Samir El Gaaouiri

Personal information
- Full name: Samir El Gaaouiri
- Date of birth: 28 May 1984 (age 42)
- Place of birth: Weert, Netherlands
- Height: 1.83 m (6 ft 0 in)
- Position: Winger

Youth career
- 1995–1999: DESM Weert
- 1999–2001: VVV-Venlo

Senior career*
- Years: Team / Apps / (Gls)
- 2001–2004: Fortuna Sittard / 52 / (5)
- 2004–2007: Utrecht / 8 / (0)
- 2005–2006: → Volendam (loan) / 38 / (11)
- 2006–2007: → Haarlem (loan) / 28 / (3)
- 2007–2009: VVV / 54 / (14)
- 2009–2010: Roeselare / 18 / (4)
- 2010–2011: AGOVV / 11 / (1)
- 2012: Police United / 0 / (0)
- Total:  / 209 / (38)

International career
- 2001-2002: Netherlands U18 / 4 / (1)
- 2002-2003: Netherlands U19 / 4 / (0)

= Samir El Gaaouiri =

Dutch footballer and agent

Samir El Gaaouiri (born 28 May 1984) is a Dutch former professional footballer and current football agent. He played as a winger.

== Club career ==
El Gaaouiri began his professional career in 2001 at Fortuna Sittard. The first season he played very few games, but in the next couple of seasons he made 48 appearances, in which he scored 5 goals. He signed with Utrecht in 2004. He would, however, only play 8 matches and therefore signed a one-season loan deal with Volendam, where he made 38 appearances during the season and scored 11 goals. His role as a reserve continued at Utrecht, and as a result he was sent on loan to Haarlem. There, he played 28 matches and scored only 3 goals. In 2007, he moved permanently to VVV-Venlo, where he was part of the team reaching promotion to the Eredivisie in the 2008–09 season. Personally, he experienced a strong season too, scoring 12 goals and providing 13 assists.

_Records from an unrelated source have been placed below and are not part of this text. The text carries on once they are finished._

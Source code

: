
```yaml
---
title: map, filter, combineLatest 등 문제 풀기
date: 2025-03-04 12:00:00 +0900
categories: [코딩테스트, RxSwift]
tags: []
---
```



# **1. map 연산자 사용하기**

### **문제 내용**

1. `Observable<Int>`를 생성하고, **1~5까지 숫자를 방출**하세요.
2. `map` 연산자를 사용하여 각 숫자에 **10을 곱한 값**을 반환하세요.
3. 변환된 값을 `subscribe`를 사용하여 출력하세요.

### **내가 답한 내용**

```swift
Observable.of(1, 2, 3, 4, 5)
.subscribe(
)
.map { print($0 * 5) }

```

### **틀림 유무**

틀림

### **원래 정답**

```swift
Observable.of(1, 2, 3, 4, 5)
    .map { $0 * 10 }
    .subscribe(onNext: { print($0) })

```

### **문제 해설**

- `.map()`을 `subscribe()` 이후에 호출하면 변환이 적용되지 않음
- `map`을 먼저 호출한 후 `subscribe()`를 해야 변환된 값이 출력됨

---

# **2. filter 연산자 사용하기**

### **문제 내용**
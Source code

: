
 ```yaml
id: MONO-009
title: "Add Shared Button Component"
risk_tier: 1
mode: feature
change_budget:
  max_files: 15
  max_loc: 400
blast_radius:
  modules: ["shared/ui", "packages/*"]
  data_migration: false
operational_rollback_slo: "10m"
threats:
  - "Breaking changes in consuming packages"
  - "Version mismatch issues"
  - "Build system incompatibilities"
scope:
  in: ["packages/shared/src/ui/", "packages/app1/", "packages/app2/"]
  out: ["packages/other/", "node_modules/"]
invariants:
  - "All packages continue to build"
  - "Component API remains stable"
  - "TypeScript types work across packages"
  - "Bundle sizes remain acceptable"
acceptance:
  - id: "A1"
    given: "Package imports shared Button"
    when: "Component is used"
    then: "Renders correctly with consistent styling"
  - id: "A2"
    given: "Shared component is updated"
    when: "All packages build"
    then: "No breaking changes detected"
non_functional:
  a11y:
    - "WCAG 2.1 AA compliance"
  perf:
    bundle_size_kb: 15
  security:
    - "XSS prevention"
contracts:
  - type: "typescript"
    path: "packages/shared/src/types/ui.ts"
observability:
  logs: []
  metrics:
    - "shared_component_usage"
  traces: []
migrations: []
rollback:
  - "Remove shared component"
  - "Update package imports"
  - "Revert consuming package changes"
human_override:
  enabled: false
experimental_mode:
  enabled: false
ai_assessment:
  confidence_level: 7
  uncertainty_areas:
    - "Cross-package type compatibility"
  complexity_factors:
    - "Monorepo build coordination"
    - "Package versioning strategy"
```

On 27 June 2009, El Gaaouiri signed a two-year contract with Belgian club Roeselare. After the dismissal of head coach Dennis van Wijk and the club's relegation to the Belgian Second Division, the contract of El Gaaouiri with Roeselare was dissolved in July 2010.

In February 2011, he started playing for AGOVV Apeldoorn. He left that club in the summer. In January 2012, he began playing for Police United. He retired from football in December 2012 without making an appearance for the club, after it was discovered that he had a heart condition.

After his retirement, El Gaaouri has worked as a players agent, representing Edson Braafheid among others.

==International career==
El Gaaouiri played 4 games for both the Netherlands national under-18 football team and the U19s.